- _Problem details_
This task calls for every entry below to be repeated exactly, without the pictures.

----------

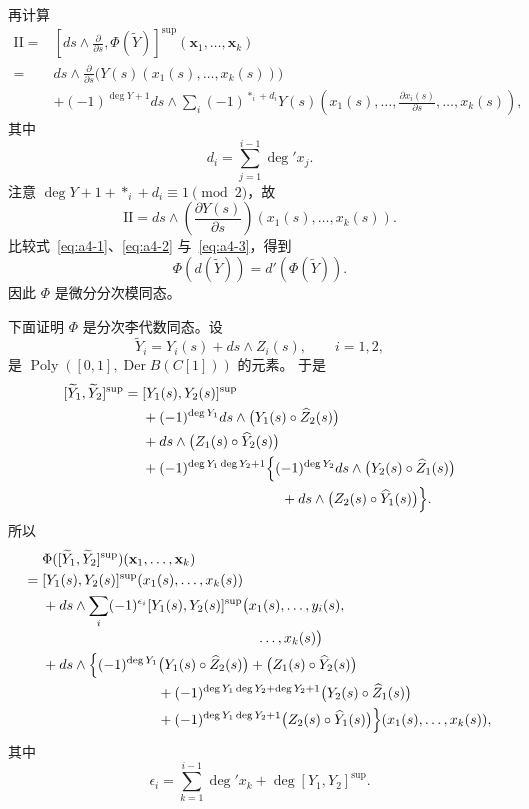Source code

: 再计算
\[
\begin{aligned}
 \mathrm {II}
={}&\left[ds\wedge\frac{\partial}{\partial s},
      \Phi(\widetilde Y)\right]^{\mathrm{sup}}
      (\mathbf x_1,\ldots,\mathbf x_k)\\
={}&ds\wedge\frac{\partial}{\partial s}
   \bigl(Y(s)(x_1(s),\ldots,x_k(s))\bigr)\\
 &+(-1)^{\deg Y+1}ds\wedge
   \sum_i(-1)^{*_i+d_i}Y(s)
   \left(x_1(s),\ldots,
   \frac{\partial x_i(s)}{\partial s},\ldots,x_k(s)\right),
\end{aligned}
\]
其中
\[
 d_i=\sum_{j=1}^{i-1}\deg' x_j.
\]
注意
$\deg Y+1+*_i+d_i\equiv1\pmod 2$，故
\begin{equation}
 \mathrm {II}
 =ds\wedge\left(\frac{\partial Y(s)}{\partial s}\right)
 (x_1(s),\ldots,x_k(s)).
\tag{A4.3}\label{eq:a4-3}
\end{equation}
比较式~\eqref{eq:a4-1}、\eqref{eq:a4-2} 与~\eqref{eq:a4-3}，得到
\[
 \Phi(d(\widetilde Y))=d'(\Phi(\widetilde Y)).
\]
因此 $\Phi$ 是微分分次模同态。

下面证明 $\Phi$ 是分次李代数同态。设
\[
 \widetilde Y_i=Y_i(s)+ds\wedge Z_i(s),\qquad i=1,2,
\]
是 $\operatorname{Poly}([0,1],\operatorname{Der}B(C[1]))$ 的元素。
于是
\begingroup\small
\[
\begin{aligned}
 [\widetilde Y_1,\widetilde Y_2]^{\mathrm{sup}}
={}&[Y_1(s),Y_2(s)]^{\mathrm{sup}}\\
 &+(-1)^{\deg Y_1}ds\wedge
   \bigl(Y_1(s)\circ\widehat Z_2(s)\bigr)\\
 &+ds\wedge\bigl(Z_1(s)\circ\widehat Y_2(s)\bigr)\\
 &+(-1)^{\deg Y_1\deg Y_2+1}
  \Bigl\{(-1)^{\deg Y_2}ds\wedge
  \bigl(Y_2(s)\circ\widehat Z_1(s)\bigr)\\
 &\hspace{35mm}
  +ds\wedge\bigl(Z_2(s)\circ\widehat Y_1(s)\bigr)\Bigr\}.
\end{aligned}
\]
\endgroup
所以
\begingroup\small
\[
\begin{aligned}
 &\Phi([\widetilde Y_1,\widetilde Y_2]^{\mathrm{sup}})
   (\mathbf x_1,\ldots,\mathbf x_k)\\
={}&[Y_1(s),Y_2(s)]^{\mathrm{sup}}(x_1(s),\ldots,x_k(s))\\
 &+ds\wedge\sum_i(-1)^{\epsilon_i}
   [Y_1(s),Y_2(s)]^{\mathrm{sup}}
   \bigl(x_1(s),\ldots,y_i(s),\\[-2pt]
 &\hspace{54mm}{}\ldots,x_k(s)\bigr)\\
 &+ds\wedge\Bigl\{
   (-1)^{\deg Y_1}\bigl(Y_1(s)\circ\widehat Z_2(s)\bigr)
   +\bigl(Z_1(s)\circ\widehat Y_2(s)\bigr)\\
 &\hspace{29mm}
   +(-1)^{\deg Y_1\deg Y_2+\deg Y_2+1}
    \bigl(Y_2(s)\circ\widehat Z_1(s)\bigr)\\
 &\hspace{29mm}
   +(-1)^{\deg Y_1\deg Y_2+1}
    \bigl(Z_2(s)\circ\widehat Y_1(s)\bigr)
   \Bigr\}(x_1(s),\ldots,x_k(s)),
\end{aligned}
\]
\endgroup
其中
\[
 \epsilon_i=\sum_{k=1}^{i-1}\deg' x_k
 +\deg[Y_1,Y_2]^{\mathrm{sup}}.
\]

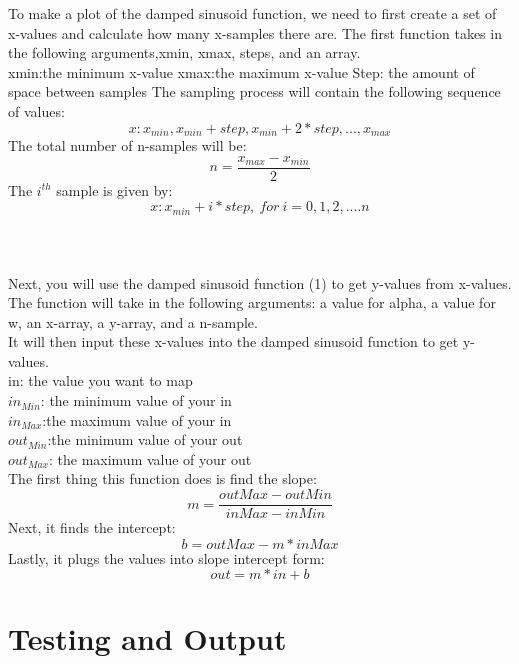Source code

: \documentclass[letterpaper, 24pt, final, onecolumn, titlepage] {article}
\begin{document}
To make a plot of the damped sinusoid function, we need to ﬁrst create a set of x-values and calculate how many x-samples there are. The ﬁrst function takes in the following arguments,xmin, xmax, steps, and an array.\\
xmin:the minimum x-value
xmax:the maximum x-value
Step: the amount of space between samples
The sampling process will contain the following sequence of values:
\begin{equation}x : x_{min}, x_{min} + step,  x_{min} + 2*{step}, ... , x_{max}\end{equation}
The total number of n-samples will be:
\begin{equation}n=\frac{x_{max}-x_{min}}{2}\end{equation}
The $i^{th}$ sample is given by:
\begin{equation}x : x_{min} + i*step, \ for\ i = 0, 1, 2, ....n\end{equation}
\\\\\\
Next, you will use the damped sinusoid function (1) to get y-values from x-values. The function will take in the following arguments: a value for alpha, a value for w, an x-array, a y-array, and a n-sample.\\
It will then input these x-values into the damped sinusoid function to get y-values.\\
in: the value you want to map\\
$in_{Min}$: the minimum value of your in\\
$in_{Max}$:the maximum value of your in\\
$out_{Min}$:the minimum value of your out\\
$out_{Max}$: the maximum value of your out\\
The ﬁrst thing this function does is ﬁnd the slope:
\begin{equation}m=\frac{outMax-outMin}{inMax-inMin}\end{equation}
Next, it finds the intercept:
\begin{equation} b= outMax - m*inMax\end{equation}
Lastly, it plugs the values into slope intercept form:
\begin{equation} out = m *in + b\end{equation}

\section{Testing and Output}
\end{document}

----------

- _Written reply_
Source code

: 再计算
\[
\begin{aligned}
 \mathrm {II}
={}&\left[ds\wedge\frac{\partial}{\partial s},
      \Phi(\widetilde Y)\right]^{\mathrm{sup}}
      (\mathbf x_1,\ldots,\mathbf x_k)\\
={}&ds\wedge\frac{\partial}{\partial s}
   \bigl(Y(s)(x_1(s),\ldots,x_k(s))\bigr)\\
 &+(-1)^{\deg Y+1}ds\wedge
   \sum_i(-1)^{*_i+d_i}Y(s)
   \left(x_1(s),\ldots,
   \frac{\partial x_i(s)}{\partial s},\ldots,x_k(s)\right),
\end{aligned}
\]
其中
\[
 d_i=\sum_{j=1}^{i-1}\deg' x_j.
\]
注意
$\deg Y+1+*_i+d_i\equiv1\pmod 2$，故
\begin{equation}
 \mathrm {II}
 =ds\wedge\left(\frac{\partial Y(s)}{\partial s}\right)
 (x_1(s),\ldots,x_k(s)).
\tag{A4.3}\label{eq:a4-3}
\end{equation}
比较式~\eqref{eq:a4-1}、\eqref{eq:a4-2} 与~\eqref{eq:a4-3}，得到
\[
 \Phi(d(\widetilde Y))=d'(\Phi(\widetilde Y)).
\]
因此 $\Phi$ 是微分分次模同态。

下面证明 $\Phi$ 是分次李代数同态。设
\[
 \widetilde Y_i=Y_i(s)+ds\wedge Z_i(s),\qquad i=1,2,
\]
是 $\operatorname{Poly}([0,1],\operatorname{Der}B(C[1]))$ 的元素。
于是
\begingroup\small
\[
\begin{aligned}
 [\widetilde Y_1,\widetilde Y_2]^{\mathrm{sup}}
={}&[Y_1(s),Y_2(s)]^{\mathrm{sup}}\\
 &+(-1)^{\deg Y_1}ds\wedge
   \bigl(Y_1(s)\circ\widehat Z_2(s)\bigr)\\
 &+ds\wedge\bigl(Z_1(s)\circ\widehat Y_2(s)\bigr)\\
 &+(-1)^{\deg Y_1\deg Y_2+1}
  \Bigl\{(-1)^{\deg Y_2}ds\wedge
  \bigl(Y_2(s)\circ\widehat Z_1(s)\bigr)\\
 &\hspace{35mm}
  +ds\wedge\bigl(Z_2(s)\circ\widehat Y_1(s)\bigr)\Bigr\}.
\end{aligned}
\]
\endgroup
所以
\begingroup\small
\[
\begin{aligned}
 &\Phi([\widetilde Y_1,\widetilde Y_2]^{\mathrm{sup}})
   (\mathbf x_1,\ldots,\mathbf x_k)\\
={}&[Y_1(s),Y_2(s)]^{\mathrm{sup}}(x_1(s),\ldots,x_k(s))\\
 &+ds\wedge\sum_i(-1)^{\epsilon_i}
   [Y_1(s),Y_2(s)]^{\mathrm{sup}}
   \bigl(x_1(s),\ldots,y_i(s),\\[-2pt]
 &\hspace{54mm}{}\ldots,x_k(s)\bigr)\\
 &+ds\wedge\Bigl\{
   (-1)^{\deg Y_1}\bigl(Y_1(s)\circ\widehat Z_2(s)\bigr)
   +\bigl(Z_1(s)\circ\widehat Y_2(s)\bigr)\\
 &\hspace{29mm}
   +(-1)^{\deg Y_1\deg Y_2+\deg Y_2+1}
    \bigl(Y_2(s)\circ\widehat Z_1(s)\bigr)\\
 &\hspace{29mm}
   +(-1)^{\deg Y_1\deg Y_2+1}
    \bigl(Z_2(s)\circ\widehat Y_1(s)\bigr)
   \Bigr\}(x_1(s),\ldots,x_k(s)),
\end{aligned}
\]
\endgroup
其中
\[
 \epsilon_i=\sum_{k=1}^{i-1}\deg' x_k
 +\deg[Y_1,Y_2]^{\mathrm{sup}}.
\]

Source code

: \documentclass[letterpaper, 24pt, final, onecolumn, titlepage] {article}
\begin{document}
To make a plot of the damped sinusoid function, we need to ﬁrst create a set of x-values and calculate how many x-samples there are. The ﬁrst function takes in the following arguments,xmin, xmax, steps, and an array.\\
xmin:the minimum x-value
xmax:the maximum x-value
Step: the amount of space between samples
The sampling process will contain the following sequence of values:
\begin{equation}x : x_{min}, x_{min} + step,  x_{min} + 2*{step}, ... , x_{max}\end{equation}
The total number of n-samples will be:
\begin{equation}n=\frac{x_{max}-x_{min}}{2}\end{equation}
The $i^{th}$ sample is given by:
\begin{equation}x : x_{min} + i*step, \ for\ i = 0, 1, 2, ....n\end{equation}
\\\\\\
Next, you will use the damped sinusoid function (1) to get y-values from x-values. The function will take in the following arguments: a value for alpha, a value for w, an x-array, a y-array, and a n-sample.\\
It will then input these x-values into the damped sinusoid function to get y-values.\\
in: the value you want to map\\
$in_{Min}$: the minimum value of your in\\
$in_{Max}$:the maximum value of your in\\
$out_{Min}$:the minimum value of your out\\
$out_{Max}$: the maximum value of your out\\
The ﬁrst thing this function does is ﬁnd the slope:
\begin{equation}m=\frac{outMax-outMin}{inMax-inMin}\end{equation}
Next, it finds the intercept:
\begin{equation} b= outMax - m*inMax\end{equation}
Lastly, it plugs the values into slope intercept form:
\begin{equation} out = m *in + b\end{equation}

\section{Testing and Output}
\end{document}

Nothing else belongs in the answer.